## [PROBLEM REQUIREMENTS]
Repeat each record exactly, skipping the pictures.

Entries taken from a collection
Segment Open

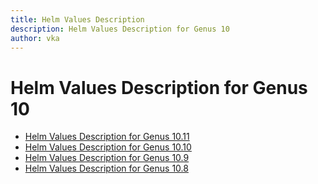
 ```yaml
---
title: Helm Values Description
description: Helm Values Description for Genus 10
author: vka
---
```


# Helm Values Description for Genus 10

- [Helm Values Description for Genus 10.11](genus-10.11.md)
- [Helm Values Description for Genus 10.10](genus-10.10.md)
- [Helm Values Description for Genus 10.9](genus-10.9.md)
- [Helm Values Description for Genus 10.8](genus-10.8.md)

Segment Closed

## [SOLUTION FOR THIS TASK]
 ```yaml
---
title: Helm Values Description
description: Helm Values Description for Genus 10
author: vka
---
```


# Helm Values Description for Genus 10

- [Helm Values Description for Genus 10.11](genus-10.11.md)
- [Helm Values Description for Genus 10.10](genus-10.10.md)
- [Helm Values Description for Genus 10.9](genus-10.9.md)
- [Helm Values Description for Genus 10.8](genus-10.8.md)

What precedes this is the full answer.